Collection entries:

== Segment start ==

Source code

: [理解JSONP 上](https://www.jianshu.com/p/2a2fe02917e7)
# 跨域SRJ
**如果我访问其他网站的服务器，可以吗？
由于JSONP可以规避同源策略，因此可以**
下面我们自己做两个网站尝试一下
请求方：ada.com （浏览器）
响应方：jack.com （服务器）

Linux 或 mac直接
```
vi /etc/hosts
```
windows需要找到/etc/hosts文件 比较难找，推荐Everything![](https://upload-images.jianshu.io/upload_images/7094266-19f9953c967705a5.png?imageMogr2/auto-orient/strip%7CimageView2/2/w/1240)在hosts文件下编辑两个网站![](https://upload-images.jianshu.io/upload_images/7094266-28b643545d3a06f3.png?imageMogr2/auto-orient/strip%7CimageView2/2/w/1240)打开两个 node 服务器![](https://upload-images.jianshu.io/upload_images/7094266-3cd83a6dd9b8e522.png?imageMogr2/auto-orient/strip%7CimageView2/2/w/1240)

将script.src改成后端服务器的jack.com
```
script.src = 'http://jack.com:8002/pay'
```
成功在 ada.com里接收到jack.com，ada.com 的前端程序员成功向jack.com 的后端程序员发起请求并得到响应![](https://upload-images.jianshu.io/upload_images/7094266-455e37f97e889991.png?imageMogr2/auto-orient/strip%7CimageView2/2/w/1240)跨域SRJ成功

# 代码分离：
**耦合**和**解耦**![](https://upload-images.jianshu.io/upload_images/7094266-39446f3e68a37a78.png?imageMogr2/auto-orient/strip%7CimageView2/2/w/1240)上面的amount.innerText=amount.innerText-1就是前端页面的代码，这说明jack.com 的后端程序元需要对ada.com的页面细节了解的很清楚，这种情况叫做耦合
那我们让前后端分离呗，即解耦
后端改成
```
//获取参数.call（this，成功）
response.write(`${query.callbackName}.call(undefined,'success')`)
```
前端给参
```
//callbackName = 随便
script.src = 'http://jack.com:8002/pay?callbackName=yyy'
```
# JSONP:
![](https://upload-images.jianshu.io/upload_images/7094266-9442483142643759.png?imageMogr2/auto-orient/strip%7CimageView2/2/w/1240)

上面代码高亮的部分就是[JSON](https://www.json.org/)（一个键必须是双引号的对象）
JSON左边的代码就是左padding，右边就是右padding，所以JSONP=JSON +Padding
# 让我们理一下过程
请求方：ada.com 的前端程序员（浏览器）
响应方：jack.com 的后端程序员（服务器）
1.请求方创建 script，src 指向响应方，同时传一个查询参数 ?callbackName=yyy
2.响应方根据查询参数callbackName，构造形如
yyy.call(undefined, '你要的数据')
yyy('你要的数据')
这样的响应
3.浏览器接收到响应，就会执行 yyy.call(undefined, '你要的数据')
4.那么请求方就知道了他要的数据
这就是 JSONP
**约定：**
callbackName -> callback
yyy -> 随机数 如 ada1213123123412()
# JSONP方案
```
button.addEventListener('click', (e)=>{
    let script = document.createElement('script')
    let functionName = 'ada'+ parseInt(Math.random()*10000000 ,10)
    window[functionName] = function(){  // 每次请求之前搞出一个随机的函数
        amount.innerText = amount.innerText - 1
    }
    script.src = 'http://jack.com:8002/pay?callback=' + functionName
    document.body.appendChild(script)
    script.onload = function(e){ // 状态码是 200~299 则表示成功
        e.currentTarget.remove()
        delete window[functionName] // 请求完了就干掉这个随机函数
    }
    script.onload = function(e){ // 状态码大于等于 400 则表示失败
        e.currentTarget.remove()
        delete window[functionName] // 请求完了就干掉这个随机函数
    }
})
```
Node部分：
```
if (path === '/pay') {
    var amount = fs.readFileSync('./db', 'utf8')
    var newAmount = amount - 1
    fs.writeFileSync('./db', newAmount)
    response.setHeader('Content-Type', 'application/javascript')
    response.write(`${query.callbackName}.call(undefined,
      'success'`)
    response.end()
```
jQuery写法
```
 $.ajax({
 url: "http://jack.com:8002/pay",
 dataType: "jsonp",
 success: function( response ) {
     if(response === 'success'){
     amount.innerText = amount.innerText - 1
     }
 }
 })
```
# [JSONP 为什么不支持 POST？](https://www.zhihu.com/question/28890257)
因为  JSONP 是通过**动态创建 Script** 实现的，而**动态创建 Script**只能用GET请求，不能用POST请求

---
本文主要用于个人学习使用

== Segment end ==

Try it.
Set down each line of the data precisely as it appears above.

Answer below.
Source code

: [理解JSONP 上](https://www.jianshu.com/p/2a2fe02917e7)
# 跨域SRJ
**如果我访问其他网站的服务器，可以吗？
由于JSONP可以规避同源策略，因此可以**
下面我们自己做两个网站尝试一下
请求方：ada.com （浏览器）
响应方：jack.com （服务器）

Linux 或 mac直接
```
vi /etc/hosts
```
windows需要找到/etc/hosts文件 比较难找，推荐Everything![](https://upload-images.jianshu.io/upload_images/7094266-19f9953c967705a5.png?imageMogr2/auto-orient/strip%7CimageView2/2/w/1240)在hosts文件下编辑两个网站![](https://upload-images.jianshu.io/upload_images/7094266-28b643545d3a06f3.png?imageMogr2/auto-orient/strip%7CimageView2/2/w/1240)打开两个 node 服务器![](https://upload-images.jianshu.io/upload_images/7094266-3cd83a6dd9b8e522.png?imageMogr2/auto-orient/strip%7CimageView2/2/w/1240)

将script.src改成后端服务器的jack.com
```
script.src = 'http://jack.com:8002/pay'
```
成功在 ada.com里接收到jack.com，ada.com 的前端程序员成功向jack.com 的后端程序员发起请求并得到响应![](https://upload-images.jianshu.io/upload_images/7094266-455e37f97e889991.png?imageMogr2/auto-orient/strip%7CimageView2/2/w/1240)跨域SRJ成功

# 代码分离：
**耦合**和**解耦**![](https://upload-images.jianshu.io/upload_images/7094266-39446f3e68a37a78.png?imageMogr2/auto-orient/strip%7CimageView2/2/w/1240)上面的amount.innerText=amount.innerText-1就是前端页面的代码，这说明jack.com 的后端程序元需要对ada.com的页面细节了解的很清楚，这种情况叫做耦合
那我们让前后端分离呗，即解耦
后端改成
```
//获取参数.call（this，成功）
response.write(`${query.callbackName}.call(undefined,'success')`)
```
前端给参
```
//callbackName = 随便
script.src = 'http://jack.com:8002/pay?callbackName=yyy'
```
# JSONP:
![](https://upload-images.jianshu.io/upload_images/7094266-9442483142643759.png?imageMogr2/auto-orient/strip%7CimageView2/2/w/1240)

上面代码高亮的部分就是[JSON](https://www.json.org/)（一个键必须是双引号的对象）
JSON左边的代码就是左padding，右边就是右padding，所以JSONP=JSON +Padding
# 让我们理一下过程
请求方：ada.com 的前端程序员（浏览器）
响应方：jack.com 的后端程序员（服务器）
1.请求方创建 script，src 指向响应方，同时传一个查询参数 ?callbackName=yyy
2.响应方根据查询参数callbackName，构造形如
yyy.call(undefined, '你要的数据')
yyy('你要的数据')
这样的响应
3.浏览器接收到响应，就会执行 yyy.call(undefined, '你要的数据')
4.那么请求方就知道了他要的数据
这就是 JSONP
**约定：**
callbackName -> callback
yyy -> 随机数 如 ada1213123123412()
# JSONP方案
```
button.addEventListener('click', (e)=>{
    let script = document.createElement('script')
    let functionName = 'ada'+ parseInt(Math.random()*10000000 ,10)
    window[functionName] = function(){  // 每次请求之前搞出一个随机的函数
        amount.innerText = amount.innerText - 1
    }
    script.src = 'http://jack.com:8002/pay?callback=' + functionName
    document.body.appendChild(script)
    script.onload = function(e){ // 状态码是 200~299 则表示成功
        e.currentTarget.remove()
        delete window[functionName] // 请求完了就干掉这个随机函数
    }
    script.onload = function(e){ // 状态码大于等于 400 则表示失败
        e.currentTarget.remove()
        delete window[functionName] // 请求完了就干掉这个随机函数
    }
})
```
Node部分：
```
if (path === '/pay') {
    var amount = fs.readFileSync('./db', 'utf8')
    var newAmount = amount - 1
    fs.writeFileSync('./db', newAmount)
    response.setHeader('Content-Type', 'application/javascript')
    response.write(`${query.callbackName}.call(undefined,
      'success'`)
    response.end()
```
jQuery写法
```
 $.ajax({
 url: "http://jack.com:8002/pay",
 dataType: "jsonp",
 success: function( response ) {
     if(response === 'success'){
     amount.innerText = amount.innerText - 1
     }
 }
 })
```
# [JSONP 为什么不支持 POST？](https://www.zhihu.com/question/28890257)
因为  JSONP 是通过**动态创建 Script** 实现的，而**动态创建 Script**只能用GET请求，不能用POST请求

---
本文主要用于个人学习使用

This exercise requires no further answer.